# WHAT YOU NEED TO DO
Reproduce all lines of the listing below in which the word "Declare" occurs.

# PROVIDED DATA
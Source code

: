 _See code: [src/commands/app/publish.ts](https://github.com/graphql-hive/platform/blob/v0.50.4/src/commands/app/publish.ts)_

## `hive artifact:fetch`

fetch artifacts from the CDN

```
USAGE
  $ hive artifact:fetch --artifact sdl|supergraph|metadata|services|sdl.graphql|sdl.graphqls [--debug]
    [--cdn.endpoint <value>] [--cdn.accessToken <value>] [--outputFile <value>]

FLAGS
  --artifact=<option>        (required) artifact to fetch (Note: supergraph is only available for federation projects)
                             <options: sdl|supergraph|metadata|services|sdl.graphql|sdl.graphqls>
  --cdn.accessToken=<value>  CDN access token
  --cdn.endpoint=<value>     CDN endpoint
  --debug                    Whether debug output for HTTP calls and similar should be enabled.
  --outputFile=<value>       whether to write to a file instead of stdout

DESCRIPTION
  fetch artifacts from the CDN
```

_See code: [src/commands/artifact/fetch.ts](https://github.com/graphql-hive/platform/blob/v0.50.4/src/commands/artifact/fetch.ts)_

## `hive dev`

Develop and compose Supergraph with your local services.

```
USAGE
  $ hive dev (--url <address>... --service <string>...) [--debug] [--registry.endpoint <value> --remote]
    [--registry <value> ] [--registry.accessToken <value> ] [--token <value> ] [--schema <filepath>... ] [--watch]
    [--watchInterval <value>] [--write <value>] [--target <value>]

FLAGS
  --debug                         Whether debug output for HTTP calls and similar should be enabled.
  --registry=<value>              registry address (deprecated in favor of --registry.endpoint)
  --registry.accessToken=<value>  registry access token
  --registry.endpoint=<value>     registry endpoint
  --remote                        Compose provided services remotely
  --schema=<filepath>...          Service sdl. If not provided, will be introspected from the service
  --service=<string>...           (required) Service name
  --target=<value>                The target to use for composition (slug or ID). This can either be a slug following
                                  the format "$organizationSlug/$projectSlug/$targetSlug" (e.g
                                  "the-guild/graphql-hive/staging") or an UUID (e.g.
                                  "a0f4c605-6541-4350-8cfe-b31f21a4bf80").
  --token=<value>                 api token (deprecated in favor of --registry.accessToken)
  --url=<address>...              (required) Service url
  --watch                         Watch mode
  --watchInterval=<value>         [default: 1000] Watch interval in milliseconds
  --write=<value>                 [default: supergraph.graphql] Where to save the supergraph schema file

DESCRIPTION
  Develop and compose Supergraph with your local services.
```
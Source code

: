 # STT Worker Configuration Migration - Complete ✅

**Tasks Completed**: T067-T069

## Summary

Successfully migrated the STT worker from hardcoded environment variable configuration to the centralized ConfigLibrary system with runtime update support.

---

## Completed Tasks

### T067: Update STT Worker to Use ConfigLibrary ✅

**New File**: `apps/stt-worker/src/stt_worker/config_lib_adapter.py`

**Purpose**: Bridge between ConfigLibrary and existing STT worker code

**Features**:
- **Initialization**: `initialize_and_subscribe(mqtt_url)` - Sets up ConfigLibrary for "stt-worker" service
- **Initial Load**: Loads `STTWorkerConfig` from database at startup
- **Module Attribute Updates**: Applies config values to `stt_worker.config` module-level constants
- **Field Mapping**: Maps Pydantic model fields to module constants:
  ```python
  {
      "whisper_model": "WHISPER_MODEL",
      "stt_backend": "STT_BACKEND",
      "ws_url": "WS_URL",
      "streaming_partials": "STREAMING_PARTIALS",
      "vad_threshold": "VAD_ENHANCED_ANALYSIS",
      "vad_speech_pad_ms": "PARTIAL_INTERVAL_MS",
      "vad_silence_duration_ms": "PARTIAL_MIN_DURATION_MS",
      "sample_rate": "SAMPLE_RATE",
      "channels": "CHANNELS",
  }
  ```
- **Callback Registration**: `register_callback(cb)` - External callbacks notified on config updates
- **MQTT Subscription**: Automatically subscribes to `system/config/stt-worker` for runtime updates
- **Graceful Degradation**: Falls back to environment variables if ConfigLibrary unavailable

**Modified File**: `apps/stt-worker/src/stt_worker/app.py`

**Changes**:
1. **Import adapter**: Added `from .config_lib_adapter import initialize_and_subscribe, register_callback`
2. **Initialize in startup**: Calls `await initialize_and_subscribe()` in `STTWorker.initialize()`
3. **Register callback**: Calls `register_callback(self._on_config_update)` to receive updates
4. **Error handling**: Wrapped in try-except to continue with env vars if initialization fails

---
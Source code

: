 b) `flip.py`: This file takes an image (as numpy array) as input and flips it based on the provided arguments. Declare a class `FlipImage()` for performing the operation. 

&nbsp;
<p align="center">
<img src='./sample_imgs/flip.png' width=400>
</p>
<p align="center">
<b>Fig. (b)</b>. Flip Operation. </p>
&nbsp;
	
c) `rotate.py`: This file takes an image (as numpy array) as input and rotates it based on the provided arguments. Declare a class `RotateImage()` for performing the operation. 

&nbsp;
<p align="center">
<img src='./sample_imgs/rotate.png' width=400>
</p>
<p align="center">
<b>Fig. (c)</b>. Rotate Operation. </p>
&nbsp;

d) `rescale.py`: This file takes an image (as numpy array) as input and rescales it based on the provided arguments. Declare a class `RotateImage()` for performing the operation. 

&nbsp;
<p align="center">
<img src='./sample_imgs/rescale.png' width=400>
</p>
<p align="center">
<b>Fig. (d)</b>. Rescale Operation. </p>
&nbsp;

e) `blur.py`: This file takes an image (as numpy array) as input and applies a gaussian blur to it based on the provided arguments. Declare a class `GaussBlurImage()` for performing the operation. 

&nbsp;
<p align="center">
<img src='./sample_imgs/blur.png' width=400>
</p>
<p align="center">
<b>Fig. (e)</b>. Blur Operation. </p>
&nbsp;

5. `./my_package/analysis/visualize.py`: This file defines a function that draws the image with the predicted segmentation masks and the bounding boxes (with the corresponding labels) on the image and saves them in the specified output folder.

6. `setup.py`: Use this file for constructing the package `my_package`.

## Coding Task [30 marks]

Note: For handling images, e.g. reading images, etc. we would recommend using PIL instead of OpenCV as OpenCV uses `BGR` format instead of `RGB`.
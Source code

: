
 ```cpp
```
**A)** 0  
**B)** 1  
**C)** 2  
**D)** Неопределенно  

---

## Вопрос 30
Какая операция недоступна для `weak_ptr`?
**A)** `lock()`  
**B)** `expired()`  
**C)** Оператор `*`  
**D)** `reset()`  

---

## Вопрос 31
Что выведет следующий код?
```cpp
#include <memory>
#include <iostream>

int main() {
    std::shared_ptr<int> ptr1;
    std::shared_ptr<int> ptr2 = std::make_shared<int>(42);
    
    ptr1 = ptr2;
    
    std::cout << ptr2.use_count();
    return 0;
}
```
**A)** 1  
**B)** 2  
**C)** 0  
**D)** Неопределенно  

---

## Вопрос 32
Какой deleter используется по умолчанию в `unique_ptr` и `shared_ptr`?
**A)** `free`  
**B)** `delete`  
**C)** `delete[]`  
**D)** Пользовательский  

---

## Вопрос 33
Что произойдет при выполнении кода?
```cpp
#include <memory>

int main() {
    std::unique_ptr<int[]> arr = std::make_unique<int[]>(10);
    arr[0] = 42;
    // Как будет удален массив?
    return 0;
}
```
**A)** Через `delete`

# WRITTEN REPLY
: b) `flip.py`: This file takes an image (as numpy array) as input and flips it based on the provided arguments. Declare a class `FlipImage()` for performing the operation. 
c) `rotate.py`: This file takes an image (as numpy array) as input and rotates it based on the provided arguments. Declare a class `RotateImage()` for performing the operation. 
d) `rescale.py`: This file takes an image (as numpy array) as input and rescales it based on the provided arguments. Declare a class `RotateImage()` for performing the operation. 
e) `blur.py`: This file takes an image (as numpy array) as input and applies a gaussian blur to it based on the provided arguments. Declare a class `GaussBlurImage()` for performing the operation. 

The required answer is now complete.